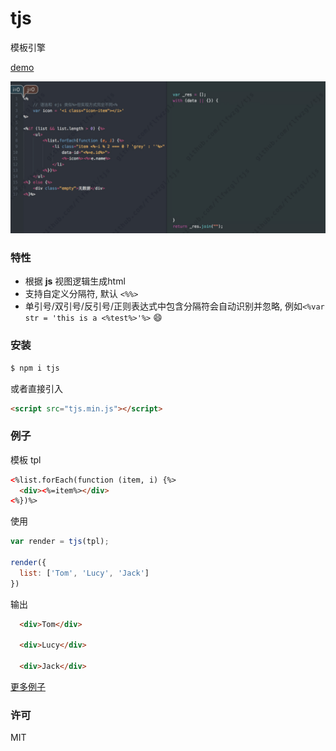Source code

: 

# tjs

模板引擎


[demo](https://demo.fanlinfeng.com/tjs---%E6%A8%A1%E6%9D%BF%E5%BC%95%E6%93%8E)

<p align="center">
  <img src="test/asset/tjs.gif" alt="flow" width="600"/>
</p>

### 特性
* 根据 **js** 视图逻辑生成html
* 支持自定义分隔符, 默认 `<%%>`
* 单引号/双引号/反引号/正则表达式中包含分隔符会自动识别并忽略, 例如`<%var str = 'this is a <%test%>'%>` 😄

### 安装
``` bash
$ npm i tjs
```
或者直接引入
``` html
<script src="tjs.min.js"></script>
```

### 例子

模板 tpl
``` html
<%list.forEach(function (item, i) {%>
  <div><%=item%></div>
<%})%>
```

使用
``` javascript
var render = tjs(tpl);

render({
  list: ['Tom', 'Lucy', 'Jack']
})
```

输出
``` html
  <div>Tom</div>

  <div>Lucy</div>

  <div>Jack</div>
```

[更多例子](flfwzgl.github.io/tjs/test)

### 许可
MIT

What is expected = Copy each line of the preceding data that contains the string "test".

Answer for this exercise =
  <img src="test/asset/tjs.gif" alt="flow" width="600"/>
* 单引号/双引号/反引号/正则表达式中包含分隔符会自动识别并忽略, 例如`<%var str = 'this is a <%test%>'%>` 😄
[更多例子](flfwzgl.github.io/tjs/test)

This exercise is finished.